Each line in the data holding "ManifestationJourney" should be listed.

Data for review section start

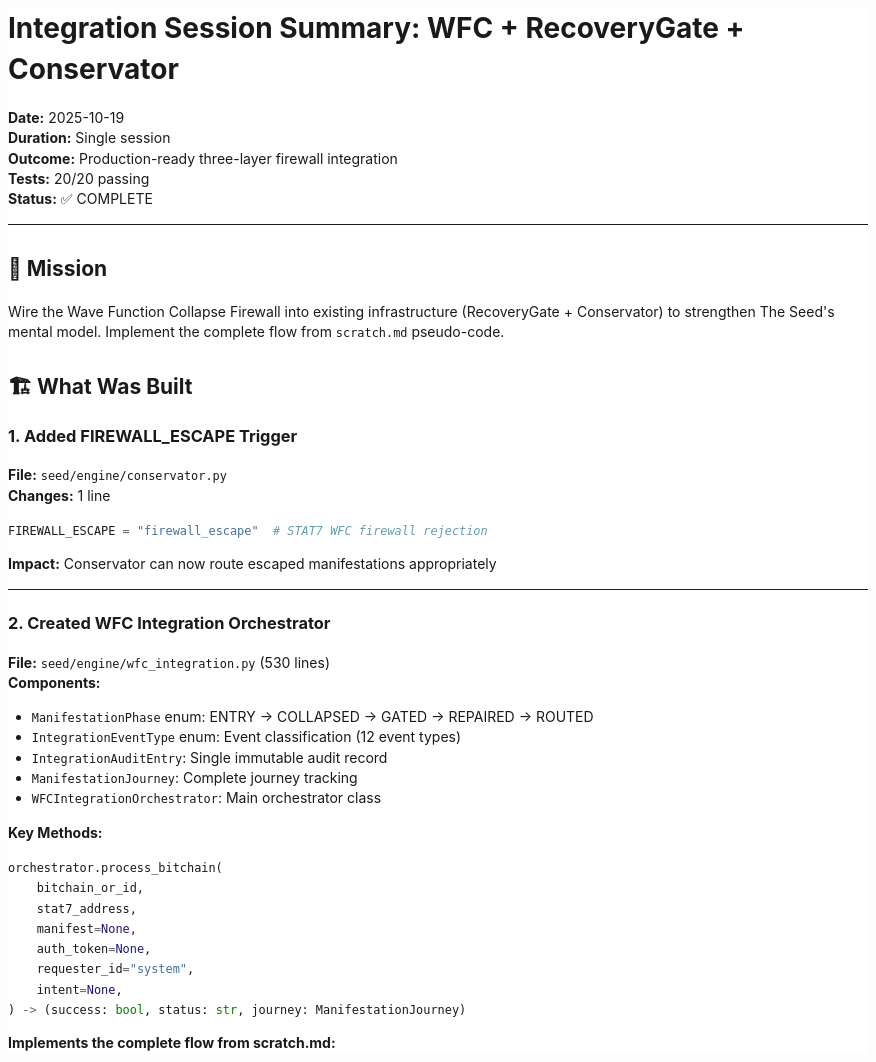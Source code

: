 # Integration Session Summary: WFC + RecoveryGate + Conservator

**Date:** 2025-10-19  
**Duration:** Single session  
**Outcome:** Production-ready three-layer firewall integration  
**Tests:** 20/20 passing  
**Status:** ✅ COMPLETE

---

## 🎯 Mission

Wire the Wave Function Collapse Firewall into existing infrastructure (RecoveryGate + Conservator) to strengthen The Seed's mental model. Implement the complete flow from `scratch.md` pseudo-code.

## 🏗️ What Was Built

### 1. **Added FIREWALL_ESCAPE Trigger**
**File:** `seed/engine/conservator.py`  
**Changes:** 1 line
```python
FIREWALL_ESCAPE = "firewall_escape"  # STAT7 WFC firewall rejection
```
**Impact:** Conservator can now route escaped manifestations appropriately

---

### 2. **Created WFC Integration Orchestrator**
**File:** `seed/engine/wfc_integration.py` (530 lines)  
**Components:**
- `ManifestationPhase` enum: ENTRY → COLLAPSED → GATED → REPAIRED → ROUTED
- `IntegrationEventType` enum: Event classification (12 event types)
- `IntegrationAuditEntry`: Single immutable audit record
- `ManifestationJourney`: Complete journey tracking
- `WFCIntegrationOrchestrator`: Main orchestrator class

**Key Methods:**
```python
orchestrator.process_bitchain(
    bitchain_or_id,
    stat7_address,
    manifest=None,
    auth_token=None,
    requester_id="system",
    intent=None,
) -> (success: bool, status: str, journey: ManifestationJourney)
```

**Implements the complete flow from scratch.md:**
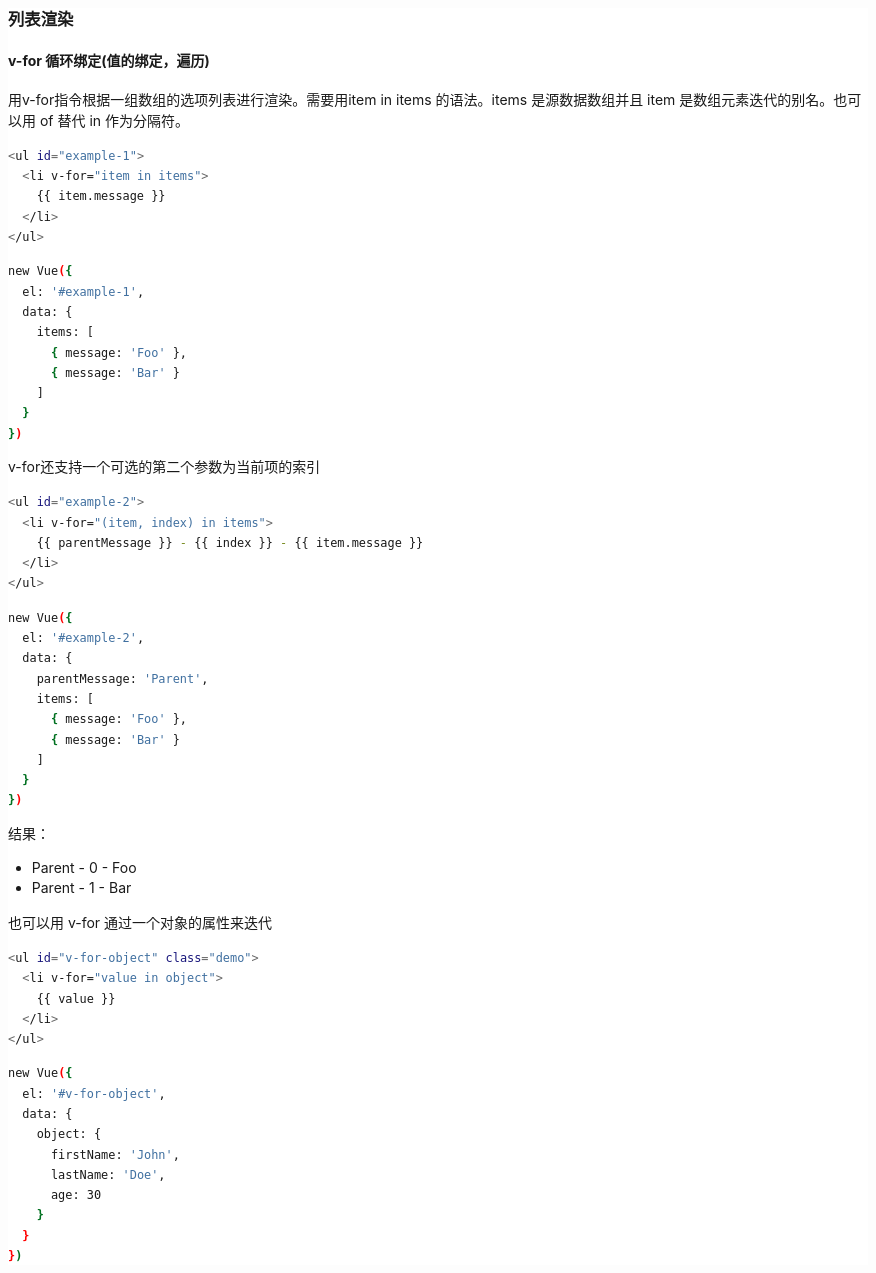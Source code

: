 ### 列表渲染
#### v-for 循环绑定(值的绑定，遍历)
用v-for指令根据一组数组的选项列表进行渲染。需要用item in items 的语法。items 是源数据数组并且 item 是数组元素迭代的别名。也可以用 of 替代 in 作为分隔符。
```bash
<ul id="example-1">
  <li v-for="item in items">
    {{ item.message }}
  </li>
</ul>
```
```bash
new Vue({
  el: '#example-1',
  data: {
    items: [
      { message: 'Foo' },
      { message: 'Bar' }
    ]
  }
})
```
v-for还支持一个可选的第二个参数为当前项的索引
```bash
<ul id="example-2">
  <li v-for="(item, index) in items">
    {{ parentMessage }} - {{ index }} - {{ item.message }}
  </li>
</ul>
```
```bash
new Vue({
  el: '#example-2',
  data: {
    parentMessage: 'Parent',
    items: [
      { message: 'Foo' },
      { message: 'Bar' }
    ]
  }
})
```
结果：

- Parent - 0 - Foo
- Parent - 1 - Bar 

也可以用 v-for 通过一个对象的属性来迭代
```bash
<ul id="v-for-object" class="demo">
  <li v-for="value in object">
    {{ value }}
  </li>
</ul>
```
```bash
new Vue({
  el: '#v-for-object',
  data: {
    object: {
      firstName: 'John',
      lastName: 'Doe',
      age: 30
    }
  }
})
```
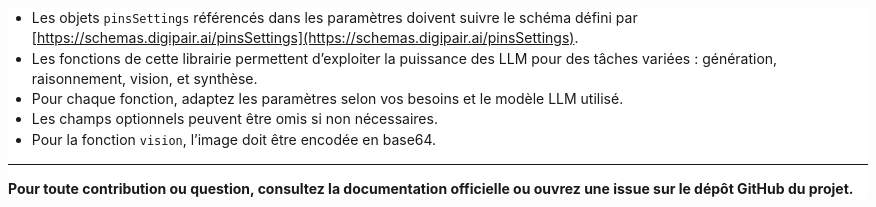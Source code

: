 - Les objets `pinsSettings` référencés dans les paramètres doivent suivre le schéma défini par [https://schemas.digipair.ai/pinsSettings](https://schemas.digipair.ai/pinsSettings).
- Les fonctions de cette librairie permettent d’exploiter la puissance des LLM pour des tâches variées : génération, raisonnement, vision, et synthèse.
- Pour chaque fonction, adaptez les paramètres selon vos besoins et le modèle LLM utilisé.
- Les champs optionnels peuvent être omis si non nécessaires.
- Pour la fonction `vision`, l’image doit être encodée en base64.

---

**Pour toute contribution ou question, consultez la documentation officielle ou ouvrez une issue sur le dépôt GitHub du projet.**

Data for review section end

-- Solution for this problem --
- `ManifestationJourney`: Complete journey tracking
) -> (success: bool, status: str, journey: ManifestationJourney)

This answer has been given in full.